◆ RECORDED DATA:
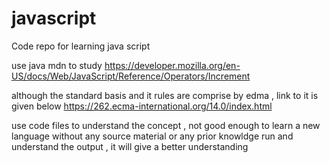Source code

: # javascript
Code repo for learning java script

use java mdn to study 
https://developer.mozilla.org/en-US/docs/Web/JavaScript/Reference/Operators/Increment


although the standard basis and it rules are comprise by edma , link to it is given below
https://262.ecma-international.org/14.0/index.html

use code files to understand the concept , not good enough to learn a new language without any source material or any prior knowldge
run and understand the output , it will give a better understanding


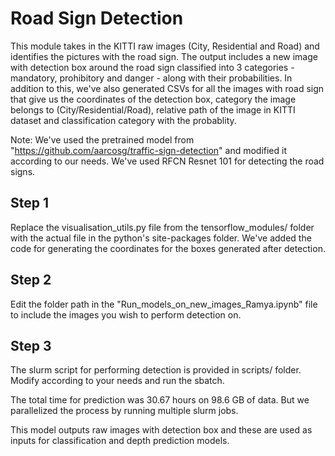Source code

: # Road Sign Detection

This module takes in the KITTI raw images (City, Residential and Road) and identifies the pictures with the road sign. The output includes a new image with detection box around the road sign classified into 3 categories - mandatory, prohibitory and danger - along with their probabilities. In addition to this, we've also generated CSVs for all the images with road sign that give us the coordinates of the detection box, category the image belongs to (City/Residential/Road), relative path of the image in KITTI dataset and classification category with the probablity. 

Note: We've used the pretrained model from "https://github.com/aarcosg/traffic-sign-detection" and modified it according to our needs. We've used RFCN Resnet 101 for detecting the road signs.

## Step 1
Replace the visualisation_utils.py file from the tensorflow_modules/ folder with the actual file in the python's site-packages folder. We've added the code for generating the coordinates for the boxes generated after detection.

## Step 2
Edit the folder path in the "Run_models_on_new_images_Ramya.ipynb" file to include the images you wish to perform detection on.

## Step 3
The slurm script for performing detection is provided in scripts/ folder. Modify according to your needs and run the sbatch.

The total time for prediction was 30.67 hours on 98.6 GB of data. But we parallelized the process by running multiple slurm jobs.

This model outputs raw images with detection box and these are used as inputs for classification and depth prediction models.
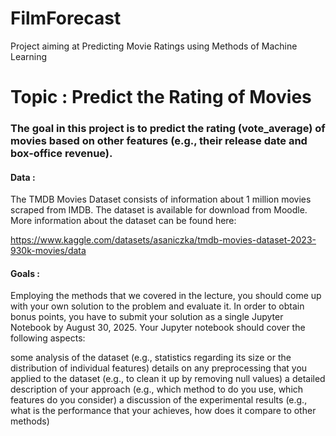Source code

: # FilmForecast
Project aiming at Predicting Movie Ratings using Methods of Machine Learning

# Topic : Predict the Rating of Movies

### The goal in this project is to predict the rating (vote_average) of movies based on other features (e.g., their release date and box-office revenue).

#### Data :

The TMDB Movies Dataset consists of information about 1 million movies scraped from IMDB. The dataset is available for download from Moodle. More information about the dataset can be found here:

https://www.kaggle.com/datasets/asaniczka/tmdb-movies-dataset-2023-930k-movies/data

#### Goals :

Employing the methods that we covered in the lecture, you should come up with your own solution to the problem and evaluate it. In order to obtain bonus points, you have to submit your solution as a single Jupyter Notebook by August 30, 2025. Your Jupyter notebook should cover the following aspects:

some analysis of the dataset (e.g., statistics regarding its size or the distribution of individual features)
details on any preprocessing that you applied to the dataset (e.g., to clean it up by removing null values)
a detailed description of your approach (e.g., which method to do you use, which features do you consider)
a discussion of the experimental results (e.g., what is the performance that your achieves, how does it compare to other methods)
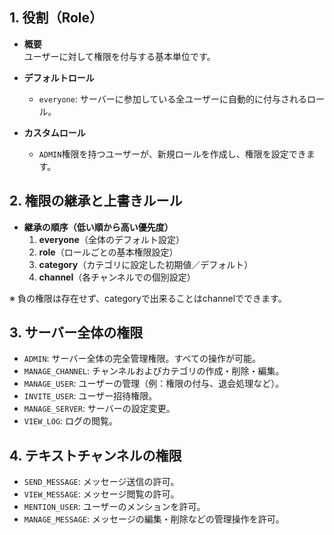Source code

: ## 1. 役割（Role）

- **概要**\
  ユーザーに対して権限を付与する基本単位です。

- **デフォルトロール**
  - `everyone`: サーバーに参加している全ユーザーに自動的に付与されるロール。

- **カスタムロール**
  - `ADMIN`権限を持つユーザーが、新規ロールを作成し、権限を設定できます。

## 2. 権限の継承と上書きルール

- **継承の順序（低い順から高い優先度）**
  1. **everyone**（全体のデフォルト設定）
  2. **role**（ロールごとの基本権限設定）
  3. **category**（カテゴリに設定した初期値／デフォルト）
  4. **channel**（各チャンネルでの個別設定）

※ 負の権限は存在せず、categoryで出来ることはchannelでできます。

## 3. サーバー全体の権限

- `ADMIN`: サーバー全体の完全管理権限。すべての操作が可能。
- `MANAGE_CHANNEL`: チャンネルおよびカテゴリの作成・削除・編集。
- `MANAGE_USER`: ユーザーの管理（例：権限の付与、退会処理など）。
- `INVITE_USER`: ユーザー招待権限。
- `MANAGE_SERVER`: サーバーの設定変更。
- `VIEW_LOG`: ログの閲覧。

## 4. テキストチャンネルの権限

- `SEND_MESSAGE`: メッセージ送信の許可。
- `VIEW_MESSAGE`: メッセージ閲覧の許可。
- `MENTION_USER`: ユーザーのメンションを許可。
- `MANAGE_MESSAGE`: メッセージの編集・削除などの管理操作を許可。
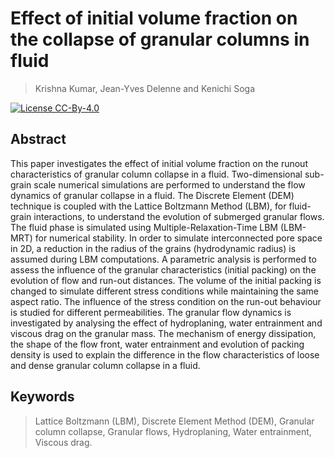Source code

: # Effect of initial volume fraction on the collapse of granular columns in fluid
> Krishna Kumar, Jean-Yves Delenne and Kenichi Soga

[![License CC-By-4.0](https://img.shields.io/badge/license-cc--by--4.0-brightgreen.svg)](https://creativecommons.org/licenses/by/4.0/)


## Abstract
This paper investigates the effect of initial volume fraction on the runout characteristics of granular column collapse in a fluid. Two-dimensional sub-grain scale numerical simulations are performed to understand the flow dynamics of granular collapse in a fluid. The Discrete Element (DEM) technique is coupled with the Lattice Boltzmann Method (LBM), for fluid-grain interactions, to understand the evolution of submerged granular flows. The fluid phase is simulated using Multiple-Relaxation-Time LBM (LBM-MRT) for numerical stability. In order to simulate interconnected pore space in 2D, a reduction in the radius of the grains (hydrodynamic radius) is assumed during LBM computations. A parametric analysis is performed to assess the influence of the granular characteristics (initial packing) on the evolution of flow and run-out distances. The volume of the initial packing is changed to simulate different stress conditions while maintaining the same aspect ratio. The influence of the stress condition on the run-out behaviour is studied for different permeabilities. The granular flow dynamics is investigated by analysing the effect of hydroplaning, water entrainment and viscous drag on the granular mass. The mechanism of energy dissipation, the shape of the flow front, water entrainment and evolution of packing density is used to explain the difference in the flow characteristics of loose and dense granular column collapse in a fluid.

## Keywords
> Lattice Boltzmann (LBM), Discrete Element Method (DEM), Granular column collapse, Granular flows, Hydroplaning, Water entrainment, Viscous drag.
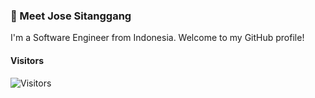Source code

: ### 👋 Meet Jose Sitanggang

I'm a Software Engineer from Indonesia. Welcome to my GitHub profile! 

#### Visitors

<img src="https://profile-counter.glitch.me/josestg/count.svg"  alt="Visitors" />
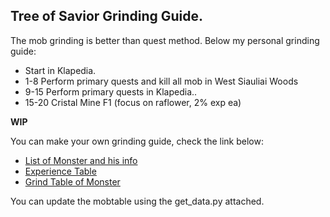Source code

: Tree of Savior Grinding Guide.
---
The mob grinding is better than quest method.
Below my personal grinding guide:
- Start in Klapedia.
- 1-8 Perform primary quests and kill all mob in West Siauliai Woods
- 9-15 Perform primary quests in Klapedia..
- 15-20 Cristal Mine F1 (focus on raflower, 2% exp ea)

**WIP**

You can make your own grinding guide, check the link below:
- [List of Monster and his info](https://github.com/Mirio/tos-mobgrind/blob/master/mobtable.md)
- [Experience Table](https://github.com/Mirio/tos-mobgrind/blob/master/exptable.md)
- [Grind Table of Monster](https://github.com/Mirio/tos-mobgrind/blob/master/grindtable.md)

You can update the mobtable using the get_data.py attached.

◆ THE TASK:
From the first line to the last, set down the records exactly, leaving out images.

◆ RESULT FOR THIS TASK:
Source code

: # javascript
Code repo for learning java script

use java mdn to study 
https://developer.mozilla.org/en-US/docs/Web/JavaScript/Reference/Operators/Increment


although the standard basis and it rules are comprise by edma , link to it is given below
https://262.ecma-international.org/14.0/index.html

use code files to understand the concept , not good enough to learn a new language without any source material or any prior knowldge
run and understand the output , it will give a better understanding


Source code

: # Road Sign Detection

This module takes in the KITTI raw images (City, Residential and Road) and identifies the pictures with the road sign. The output includes a new image with detection box around the road sign classified into 3 categories - mandatory, prohibitory and danger - along with their probabilities. In addition to this, we've also generated CSVs for all the images with road sign that give us the coordinates of the detection box, category the image belongs to (City/Residential/Road), relative path of the image in KITTI dataset and classification category with the probablity. 

Note: We've used the pretrained model from "https://github.com/aarcosg/traffic-sign-detection" and modified it according to our needs. We've used RFCN Resnet 101 for detecting the road signs.

## Step 1
Replace the visualisation_utils.py file from the tensorflow_modules/ folder with the actual file in the python's site-packages folder. We've added the code for generating the coordinates for the boxes generated after detection.

## Step 2
Edit the folder path in the "Run_models_on_new_images_Ramya.ipynb" file to include the images you wish to perform detection on.

## Step 3
The slurm script for performing detection is provided in scripts/ folder. Modify according to your needs and run the sbatch.

The total time for prediction was 30.67 hours on 98.6 GB of data. But we parallelized the process by running multiple slurm jobs.

This model outputs raw images with detection box and these are used as inputs for classification and depth prediction models.
Source code

: # FilmForecast
Project aiming at Predicting Movie Ratings using Methods of Machine Learning

# Topic : Predict the Rating of Movies

### The goal in this project is to predict the rating (vote_average) of movies based on other features (e.g., their release date and box-office revenue).

#### Data :

The TMDB Movies Dataset consists of information about 1 million movies scraped from IMDB. The dataset is available for download from Moodle. More information about the dataset can be found here:

https://www.kaggle.com/datasets/asaniczka/tmdb-movies-dataset-2023-930k-movies/data

#### Goals :

Employing the methods that we covered in the lecture, you should come up with your own solution to the problem and evaluate it. In order to obtain bonus points, you have to submit your solution as a single Jupyter Notebook by August 30, 2025. Your Jupyter notebook should cover the following aspects:

some analysis of the dataset (e.g., statistics regarding its size or the distribution of individual features)
details on any preprocessing that you applied to the dataset (e.g., to clean it up by removing null values)
a detailed description of your approach (e.g., which method to do you use, which features do you consider)
a discussion of the experimental results (e.g., what is the performance that your achieves, how does it compare to other methods)
Source code

: ## 1. 役割（Role）

- **概要**\
  ユーザーに対して権限を付与する基本単位です。

- **デフォルトロール**
  - `everyone`: サーバーに参加している全ユーザーに自動的に付与されるロール。

- **カスタムロール**
  - `ADMIN`権限を持つユーザーが、新規ロールを作成し、権限を設定できます。

## 2. 権限の継承と上書きルール

- **継承の順序（低い順から高い優先度）**
  1. **everyone**（全体のデフォルト設定）
  2. **role**（ロールごとの基本権限設定）
  3. **category**（カテゴリに設定した初期値／デフォルト）
  4. **channel**（各チャンネルでの個別設定）

※ 負の権限は存在せず、categoryで出来ることはchannelでできます。

## 3. サーバー全体の権限

- `ADMIN`: サーバー全体の完全管理権限。すべての操作が可能。
- `MANAGE_CHANNEL`: チャンネルおよびカテゴリの作成・削除・編集。
- `MANAGE_USER`: ユーザーの管理（例：権限の付与、退会処理など）。
- `INVITE_USER`: ユーザー招待権限。
- `MANAGE_SERVER`: サーバーの設定変更。
- `VIEW_LOG`: ログの閲覧。

## 4. テキストチャンネルの権限

- `SEND_MESSAGE`: メッセージ送信の許可。
- `VIEW_MESSAGE`: メッセージ閲覧の許可。
- `MENTION_USER`: ユーザーのメンションを許可。
- `MANAGE_MESSAGE`: メッセージの編集・削除などの管理操作を許可。
Source code

: # Effect of initial volume fraction on the collapse of granular columns in fluid
> Krishna Kumar, Jean-Yves Delenne and Kenichi Soga

[![License CC-By-4.0](https://img.shields.io/badge/license-cc--by--4.0-brightgreen.svg)](https://creativecommons.org/licenses/by/4.0/)


## Abstract
This paper investigates the effect of initial volume fraction on the runout characteristics of granular column collapse in a fluid. Two-dimensional sub-grain scale numerical simulations are performed to understand the flow dynamics of granular collapse in a fluid. The Discrete Element (DEM) technique is coupled with the Lattice Boltzmann Method (LBM), for fluid-grain interactions, to understand the evolution of submerged granular flows. The fluid phase is simulated using Multiple-Relaxation-Time LBM (LBM-MRT) for numerical stability. In order to simulate interconnected pore space in 2D, a reduction in the radius of the grains (hydrodynamic radius) is assumed during LBM computations. A parametric analysis is performed to assess the influence of the granular characteristics (initial packing) on the evolution of flow and run-out distances. The volume of the initial packing is changed to simulate different stress conditions while maintaining the same aspect ratio. The influence of the stress condition on the run-out behaviour is studied for different permeabilities. The granular flow dynamics is investigated by analysing the effect of hydroplaning, water entrainment and viscous drag on the granular mass. The mechanism of energy dissipation, the shape of the flow front, water entrainment and evolution of packing density is used to explain the difference in the flow characteristics of loose and dense granular column collapse in a fluid.

## Keywords
> Lattice Boltzmann (LBM), Discrete Element Method (DEM), Granular column collapse, Granular flows, Hydroplaning, Water entrainment, Viscous drag.
Source code

: ### 👋 Meet Jose Sitanggang

I'm a Software Engineer from Indonesia. Welcome to my GitHub profile! 

#### Visitors

<img src="https://profile-counter.glitch.me/josestg/count.svg"  alt="Visitors" />
Source code

: Tree of Savior Grinding Guide.
---
The mob grinding is better than quest method.
Below my personal grinding guide:
- Start in Klapedia.
- 1-8 Perform primary quests and kill all mob in West Siauliai Woods
- 9-15 Perform primary quests in Klapedia..
- 15-20 Cristal Mine F1 (focus on raflower, 2% exp ea)

**WIP**

You can make your own grinding guide, check the link below:
- [List of Monster and his info](https://github.com/Mirio/tos-mobgrind/blob/master/mobtable.md)
- [Experience Table](https://github.com/Mirio/tos-mobgrind/blob/master/exptable.md)
- [Grind Table of Monster](https://github.com/Mirio/tos-mobgrind/blob/master/grindtable.md)

You can update the mobtable using the get_data.py attached.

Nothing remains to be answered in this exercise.